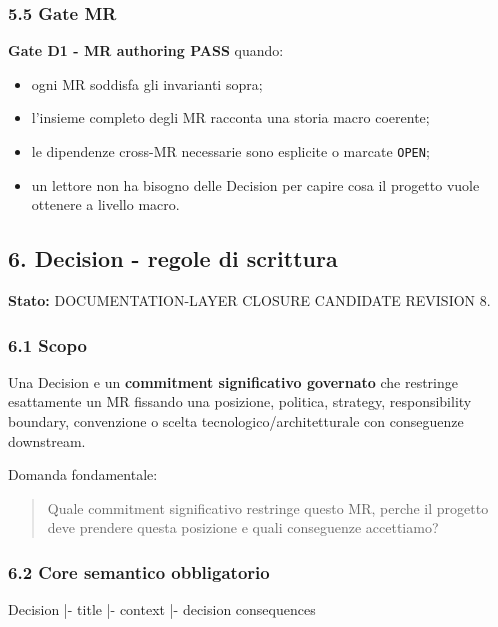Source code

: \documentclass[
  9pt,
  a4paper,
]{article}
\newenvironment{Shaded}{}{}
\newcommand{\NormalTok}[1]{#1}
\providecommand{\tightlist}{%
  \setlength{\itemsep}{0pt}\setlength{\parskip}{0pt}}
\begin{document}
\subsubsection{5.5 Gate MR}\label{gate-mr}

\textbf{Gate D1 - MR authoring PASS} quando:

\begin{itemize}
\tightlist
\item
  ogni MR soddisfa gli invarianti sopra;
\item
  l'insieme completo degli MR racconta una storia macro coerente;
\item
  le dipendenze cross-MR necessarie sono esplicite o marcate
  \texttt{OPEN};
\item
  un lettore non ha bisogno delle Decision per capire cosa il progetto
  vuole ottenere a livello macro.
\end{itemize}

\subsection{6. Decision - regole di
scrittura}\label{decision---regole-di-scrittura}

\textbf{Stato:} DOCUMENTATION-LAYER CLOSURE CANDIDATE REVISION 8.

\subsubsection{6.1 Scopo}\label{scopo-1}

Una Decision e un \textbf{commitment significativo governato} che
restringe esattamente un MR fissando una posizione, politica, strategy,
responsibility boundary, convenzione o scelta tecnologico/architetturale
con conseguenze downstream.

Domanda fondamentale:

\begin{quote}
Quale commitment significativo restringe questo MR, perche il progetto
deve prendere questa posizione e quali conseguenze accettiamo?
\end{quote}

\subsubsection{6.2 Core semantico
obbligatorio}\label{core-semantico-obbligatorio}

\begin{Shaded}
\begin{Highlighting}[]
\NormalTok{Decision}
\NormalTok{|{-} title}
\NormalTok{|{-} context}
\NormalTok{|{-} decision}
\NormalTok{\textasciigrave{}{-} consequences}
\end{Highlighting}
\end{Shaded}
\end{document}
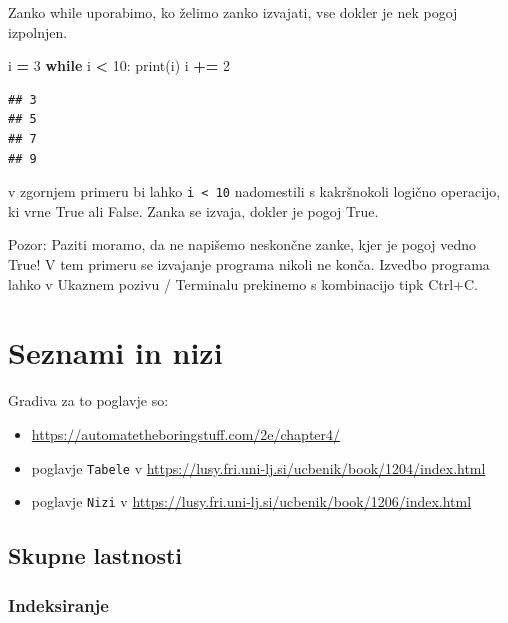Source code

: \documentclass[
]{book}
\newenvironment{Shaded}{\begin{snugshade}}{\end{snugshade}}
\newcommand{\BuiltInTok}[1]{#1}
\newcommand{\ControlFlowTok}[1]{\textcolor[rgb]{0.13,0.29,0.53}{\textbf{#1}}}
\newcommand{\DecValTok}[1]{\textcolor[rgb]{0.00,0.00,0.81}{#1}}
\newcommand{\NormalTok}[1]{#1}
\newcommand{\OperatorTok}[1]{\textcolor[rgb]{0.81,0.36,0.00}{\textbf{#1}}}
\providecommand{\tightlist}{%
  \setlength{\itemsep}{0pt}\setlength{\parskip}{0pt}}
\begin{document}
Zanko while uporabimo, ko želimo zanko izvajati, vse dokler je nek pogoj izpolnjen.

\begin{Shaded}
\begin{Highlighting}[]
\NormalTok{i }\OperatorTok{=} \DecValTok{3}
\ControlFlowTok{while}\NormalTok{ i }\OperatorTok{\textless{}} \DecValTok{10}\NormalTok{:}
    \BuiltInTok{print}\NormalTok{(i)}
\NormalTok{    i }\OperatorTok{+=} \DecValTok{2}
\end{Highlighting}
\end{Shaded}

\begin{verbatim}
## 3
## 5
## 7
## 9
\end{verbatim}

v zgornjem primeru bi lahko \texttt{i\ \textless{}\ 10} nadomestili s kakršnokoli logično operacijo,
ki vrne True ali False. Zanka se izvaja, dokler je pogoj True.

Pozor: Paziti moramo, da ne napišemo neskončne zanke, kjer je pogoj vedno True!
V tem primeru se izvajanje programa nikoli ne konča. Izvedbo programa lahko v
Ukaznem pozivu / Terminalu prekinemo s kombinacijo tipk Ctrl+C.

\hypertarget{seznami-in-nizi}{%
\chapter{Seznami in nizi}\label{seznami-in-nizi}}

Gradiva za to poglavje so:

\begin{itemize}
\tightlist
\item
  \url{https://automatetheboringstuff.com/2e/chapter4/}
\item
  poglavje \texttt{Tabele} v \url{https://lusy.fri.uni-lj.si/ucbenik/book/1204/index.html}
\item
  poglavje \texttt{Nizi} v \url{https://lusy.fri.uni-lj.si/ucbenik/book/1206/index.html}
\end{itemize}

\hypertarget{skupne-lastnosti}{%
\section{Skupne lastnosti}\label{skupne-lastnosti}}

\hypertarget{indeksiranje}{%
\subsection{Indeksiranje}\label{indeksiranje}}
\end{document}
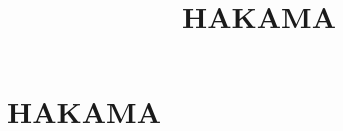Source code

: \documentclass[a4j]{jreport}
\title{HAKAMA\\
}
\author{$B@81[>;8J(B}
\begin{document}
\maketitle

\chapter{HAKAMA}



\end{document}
* * * * * * *
EXERCISE: Out of the material above, gather each line where "while" appears.

ANSWER SPACE:
Zanko while uporabimo, ko želimo zanko izvajati, vse dokler je nek pogoj izpolnjen.
\ControlFlowTok{while}\NormalTok{ i }\OperatorTok{\textless{}} \DecValTok{10}\NormalTok{:}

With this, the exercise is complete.